_Task to carry out_:
In the entries below, find each line with the word "limiting" and pull it out.

*** Opening Data records ***

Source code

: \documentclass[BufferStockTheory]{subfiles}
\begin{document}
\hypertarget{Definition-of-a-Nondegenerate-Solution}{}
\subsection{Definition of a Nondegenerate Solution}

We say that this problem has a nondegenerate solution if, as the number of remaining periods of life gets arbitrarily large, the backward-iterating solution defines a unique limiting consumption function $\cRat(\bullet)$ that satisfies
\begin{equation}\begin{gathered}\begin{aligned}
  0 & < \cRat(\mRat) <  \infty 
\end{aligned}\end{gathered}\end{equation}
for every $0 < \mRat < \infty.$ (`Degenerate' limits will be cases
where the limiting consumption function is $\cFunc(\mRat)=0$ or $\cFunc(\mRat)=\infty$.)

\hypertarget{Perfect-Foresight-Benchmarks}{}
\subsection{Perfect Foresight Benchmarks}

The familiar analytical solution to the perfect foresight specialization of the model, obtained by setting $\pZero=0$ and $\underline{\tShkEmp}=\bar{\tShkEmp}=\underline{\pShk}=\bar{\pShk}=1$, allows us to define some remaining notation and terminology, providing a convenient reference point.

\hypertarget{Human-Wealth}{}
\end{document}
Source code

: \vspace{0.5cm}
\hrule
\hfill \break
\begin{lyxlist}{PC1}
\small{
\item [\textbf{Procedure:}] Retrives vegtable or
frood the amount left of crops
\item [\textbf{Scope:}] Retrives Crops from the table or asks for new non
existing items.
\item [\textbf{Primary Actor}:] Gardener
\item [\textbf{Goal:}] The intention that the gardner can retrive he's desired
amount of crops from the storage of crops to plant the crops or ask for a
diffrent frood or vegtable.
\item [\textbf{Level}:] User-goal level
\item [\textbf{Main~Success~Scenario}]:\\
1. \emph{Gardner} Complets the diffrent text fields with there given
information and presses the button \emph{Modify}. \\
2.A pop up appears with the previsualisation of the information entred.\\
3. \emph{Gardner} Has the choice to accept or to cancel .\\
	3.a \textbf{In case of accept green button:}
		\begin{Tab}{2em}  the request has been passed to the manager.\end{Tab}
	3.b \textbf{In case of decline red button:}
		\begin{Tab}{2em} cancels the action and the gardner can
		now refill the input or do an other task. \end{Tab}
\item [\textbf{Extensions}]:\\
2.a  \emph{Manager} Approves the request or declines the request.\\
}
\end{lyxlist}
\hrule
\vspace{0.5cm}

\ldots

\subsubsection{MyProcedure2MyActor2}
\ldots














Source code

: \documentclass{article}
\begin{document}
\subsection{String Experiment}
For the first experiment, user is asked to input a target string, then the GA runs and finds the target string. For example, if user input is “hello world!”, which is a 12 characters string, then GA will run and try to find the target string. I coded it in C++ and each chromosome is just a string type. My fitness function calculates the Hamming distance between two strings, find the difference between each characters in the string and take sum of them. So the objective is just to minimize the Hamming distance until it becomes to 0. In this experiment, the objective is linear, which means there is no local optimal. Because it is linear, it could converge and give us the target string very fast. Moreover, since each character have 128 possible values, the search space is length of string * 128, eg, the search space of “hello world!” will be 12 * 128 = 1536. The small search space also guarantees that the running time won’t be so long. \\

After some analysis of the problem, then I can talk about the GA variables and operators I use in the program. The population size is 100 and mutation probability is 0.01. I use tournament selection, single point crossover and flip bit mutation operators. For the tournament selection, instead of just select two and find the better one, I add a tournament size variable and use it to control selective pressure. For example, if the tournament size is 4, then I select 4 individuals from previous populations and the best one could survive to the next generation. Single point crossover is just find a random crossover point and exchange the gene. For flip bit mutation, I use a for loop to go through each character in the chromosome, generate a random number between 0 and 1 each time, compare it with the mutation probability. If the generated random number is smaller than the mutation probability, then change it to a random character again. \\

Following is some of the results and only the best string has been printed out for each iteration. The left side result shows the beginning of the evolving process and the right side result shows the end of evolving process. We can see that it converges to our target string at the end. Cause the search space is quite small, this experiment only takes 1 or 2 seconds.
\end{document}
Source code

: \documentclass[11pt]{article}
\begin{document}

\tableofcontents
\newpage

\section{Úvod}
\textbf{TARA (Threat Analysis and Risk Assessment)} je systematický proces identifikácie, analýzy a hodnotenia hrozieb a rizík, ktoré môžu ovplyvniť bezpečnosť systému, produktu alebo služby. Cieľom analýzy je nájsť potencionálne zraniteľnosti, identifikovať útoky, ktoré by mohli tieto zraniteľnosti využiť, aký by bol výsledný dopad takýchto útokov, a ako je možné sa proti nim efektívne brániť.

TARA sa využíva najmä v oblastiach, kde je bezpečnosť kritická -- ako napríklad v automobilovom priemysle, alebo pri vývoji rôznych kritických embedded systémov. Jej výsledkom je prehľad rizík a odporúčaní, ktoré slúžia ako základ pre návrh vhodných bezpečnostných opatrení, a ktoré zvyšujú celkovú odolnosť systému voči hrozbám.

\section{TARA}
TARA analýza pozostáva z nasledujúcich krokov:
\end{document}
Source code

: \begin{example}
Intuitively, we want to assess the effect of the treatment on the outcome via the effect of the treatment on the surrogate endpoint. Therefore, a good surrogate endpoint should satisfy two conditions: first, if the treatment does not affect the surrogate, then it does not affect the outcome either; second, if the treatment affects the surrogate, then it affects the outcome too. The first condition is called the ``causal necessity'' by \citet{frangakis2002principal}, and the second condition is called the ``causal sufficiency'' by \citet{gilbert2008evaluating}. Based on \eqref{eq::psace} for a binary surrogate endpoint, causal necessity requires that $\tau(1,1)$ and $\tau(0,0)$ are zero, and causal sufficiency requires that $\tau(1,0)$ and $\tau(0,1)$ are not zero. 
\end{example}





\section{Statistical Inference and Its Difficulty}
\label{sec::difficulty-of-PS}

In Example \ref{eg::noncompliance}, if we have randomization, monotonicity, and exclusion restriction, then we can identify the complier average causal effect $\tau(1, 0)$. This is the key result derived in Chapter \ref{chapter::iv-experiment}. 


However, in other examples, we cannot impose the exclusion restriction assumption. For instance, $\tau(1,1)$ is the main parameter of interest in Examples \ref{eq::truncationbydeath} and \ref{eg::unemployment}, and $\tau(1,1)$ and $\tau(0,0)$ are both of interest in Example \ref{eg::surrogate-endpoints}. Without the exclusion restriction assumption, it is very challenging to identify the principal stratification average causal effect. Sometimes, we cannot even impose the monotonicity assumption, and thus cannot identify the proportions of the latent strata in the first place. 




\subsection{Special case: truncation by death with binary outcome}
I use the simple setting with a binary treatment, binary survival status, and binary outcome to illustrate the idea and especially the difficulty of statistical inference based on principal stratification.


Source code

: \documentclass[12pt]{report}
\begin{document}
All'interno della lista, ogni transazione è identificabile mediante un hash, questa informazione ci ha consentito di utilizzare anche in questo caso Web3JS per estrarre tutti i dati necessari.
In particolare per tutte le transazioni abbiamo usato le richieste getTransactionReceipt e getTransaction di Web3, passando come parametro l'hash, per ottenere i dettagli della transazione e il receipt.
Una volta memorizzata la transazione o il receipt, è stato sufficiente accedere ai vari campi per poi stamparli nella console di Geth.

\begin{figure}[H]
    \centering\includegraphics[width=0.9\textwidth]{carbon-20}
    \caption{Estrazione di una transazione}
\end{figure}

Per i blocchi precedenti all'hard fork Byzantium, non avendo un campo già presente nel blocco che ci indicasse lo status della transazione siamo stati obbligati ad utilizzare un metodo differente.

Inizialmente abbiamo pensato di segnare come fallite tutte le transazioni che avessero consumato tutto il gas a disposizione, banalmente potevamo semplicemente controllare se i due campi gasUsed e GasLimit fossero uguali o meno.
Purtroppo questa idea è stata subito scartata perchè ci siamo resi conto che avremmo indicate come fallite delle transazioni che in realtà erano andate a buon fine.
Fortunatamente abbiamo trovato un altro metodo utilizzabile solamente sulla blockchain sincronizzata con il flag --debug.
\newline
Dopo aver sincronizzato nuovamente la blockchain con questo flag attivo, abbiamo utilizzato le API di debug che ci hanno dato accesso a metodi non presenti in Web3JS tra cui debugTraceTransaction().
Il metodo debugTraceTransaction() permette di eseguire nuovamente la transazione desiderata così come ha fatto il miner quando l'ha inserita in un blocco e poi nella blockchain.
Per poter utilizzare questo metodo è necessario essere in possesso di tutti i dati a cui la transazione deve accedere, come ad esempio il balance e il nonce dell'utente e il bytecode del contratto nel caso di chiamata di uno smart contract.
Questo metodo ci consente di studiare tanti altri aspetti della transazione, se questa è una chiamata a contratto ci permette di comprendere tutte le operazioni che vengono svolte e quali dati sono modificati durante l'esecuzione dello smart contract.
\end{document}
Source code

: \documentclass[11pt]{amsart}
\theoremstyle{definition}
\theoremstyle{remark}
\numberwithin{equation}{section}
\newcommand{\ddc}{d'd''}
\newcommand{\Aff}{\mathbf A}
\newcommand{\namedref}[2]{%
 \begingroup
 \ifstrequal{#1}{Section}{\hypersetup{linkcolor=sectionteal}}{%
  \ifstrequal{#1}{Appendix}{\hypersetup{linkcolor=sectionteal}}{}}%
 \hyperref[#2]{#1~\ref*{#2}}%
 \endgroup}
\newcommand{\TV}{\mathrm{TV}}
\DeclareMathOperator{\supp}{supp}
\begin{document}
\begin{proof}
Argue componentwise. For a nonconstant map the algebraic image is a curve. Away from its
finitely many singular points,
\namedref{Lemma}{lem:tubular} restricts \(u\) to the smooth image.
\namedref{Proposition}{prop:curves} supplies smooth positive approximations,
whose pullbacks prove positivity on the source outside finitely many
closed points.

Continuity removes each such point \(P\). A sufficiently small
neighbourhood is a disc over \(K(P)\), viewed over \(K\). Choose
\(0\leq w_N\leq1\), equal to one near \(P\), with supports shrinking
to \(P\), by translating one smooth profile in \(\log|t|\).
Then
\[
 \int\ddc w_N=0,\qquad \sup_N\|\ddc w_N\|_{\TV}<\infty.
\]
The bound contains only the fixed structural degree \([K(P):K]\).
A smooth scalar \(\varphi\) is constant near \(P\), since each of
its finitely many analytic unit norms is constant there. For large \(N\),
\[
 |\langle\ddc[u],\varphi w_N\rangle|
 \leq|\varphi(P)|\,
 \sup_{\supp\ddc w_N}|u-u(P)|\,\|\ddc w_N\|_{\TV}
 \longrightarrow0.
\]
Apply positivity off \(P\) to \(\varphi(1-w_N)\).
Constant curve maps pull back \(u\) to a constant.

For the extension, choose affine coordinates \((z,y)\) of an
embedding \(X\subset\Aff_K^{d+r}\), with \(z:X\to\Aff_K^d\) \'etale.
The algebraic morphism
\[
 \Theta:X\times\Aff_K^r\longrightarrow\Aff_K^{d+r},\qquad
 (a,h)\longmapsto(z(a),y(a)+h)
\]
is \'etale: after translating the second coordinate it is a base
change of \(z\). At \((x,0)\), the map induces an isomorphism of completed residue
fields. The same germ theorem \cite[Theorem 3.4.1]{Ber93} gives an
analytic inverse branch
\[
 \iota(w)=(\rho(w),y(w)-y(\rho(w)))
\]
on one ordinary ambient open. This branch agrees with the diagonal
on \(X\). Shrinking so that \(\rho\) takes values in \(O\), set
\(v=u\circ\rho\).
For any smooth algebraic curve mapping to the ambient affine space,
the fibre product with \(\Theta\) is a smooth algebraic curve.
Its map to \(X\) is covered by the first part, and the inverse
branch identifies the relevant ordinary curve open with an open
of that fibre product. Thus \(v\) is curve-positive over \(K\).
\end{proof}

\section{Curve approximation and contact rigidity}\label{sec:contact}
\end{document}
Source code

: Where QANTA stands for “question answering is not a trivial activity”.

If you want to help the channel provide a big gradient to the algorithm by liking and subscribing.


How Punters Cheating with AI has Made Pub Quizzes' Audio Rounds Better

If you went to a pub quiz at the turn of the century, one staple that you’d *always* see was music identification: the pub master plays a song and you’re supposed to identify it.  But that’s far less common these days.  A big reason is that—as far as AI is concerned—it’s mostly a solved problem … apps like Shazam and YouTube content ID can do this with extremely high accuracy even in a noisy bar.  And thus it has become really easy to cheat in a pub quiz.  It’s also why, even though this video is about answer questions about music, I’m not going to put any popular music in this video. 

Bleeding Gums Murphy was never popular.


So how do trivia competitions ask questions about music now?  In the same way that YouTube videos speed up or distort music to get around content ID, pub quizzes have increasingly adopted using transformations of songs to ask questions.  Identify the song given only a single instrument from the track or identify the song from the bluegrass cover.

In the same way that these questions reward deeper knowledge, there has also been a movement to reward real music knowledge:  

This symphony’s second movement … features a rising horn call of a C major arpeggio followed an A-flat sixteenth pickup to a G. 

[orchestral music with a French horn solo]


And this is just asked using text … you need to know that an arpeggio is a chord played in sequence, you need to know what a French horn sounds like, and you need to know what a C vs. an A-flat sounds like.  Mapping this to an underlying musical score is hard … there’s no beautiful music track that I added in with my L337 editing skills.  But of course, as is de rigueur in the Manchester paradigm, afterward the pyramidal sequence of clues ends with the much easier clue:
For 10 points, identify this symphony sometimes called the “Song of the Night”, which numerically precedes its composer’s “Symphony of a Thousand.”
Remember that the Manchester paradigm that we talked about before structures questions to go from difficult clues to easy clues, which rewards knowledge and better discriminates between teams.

*** Closing Data records ***

_Response to the task_:
We say that this problem has a nondegenerate solution if, as the number of remaining periods of life gets arbitrarily large, the backward-iterating solution defines a unique limiting consumption function $\cRat(\bullet)$ that satisfies
where the limiting consumption function is $\cFunc(\mRat)=0$ or $\cFunc(\mRat)=\infty$.)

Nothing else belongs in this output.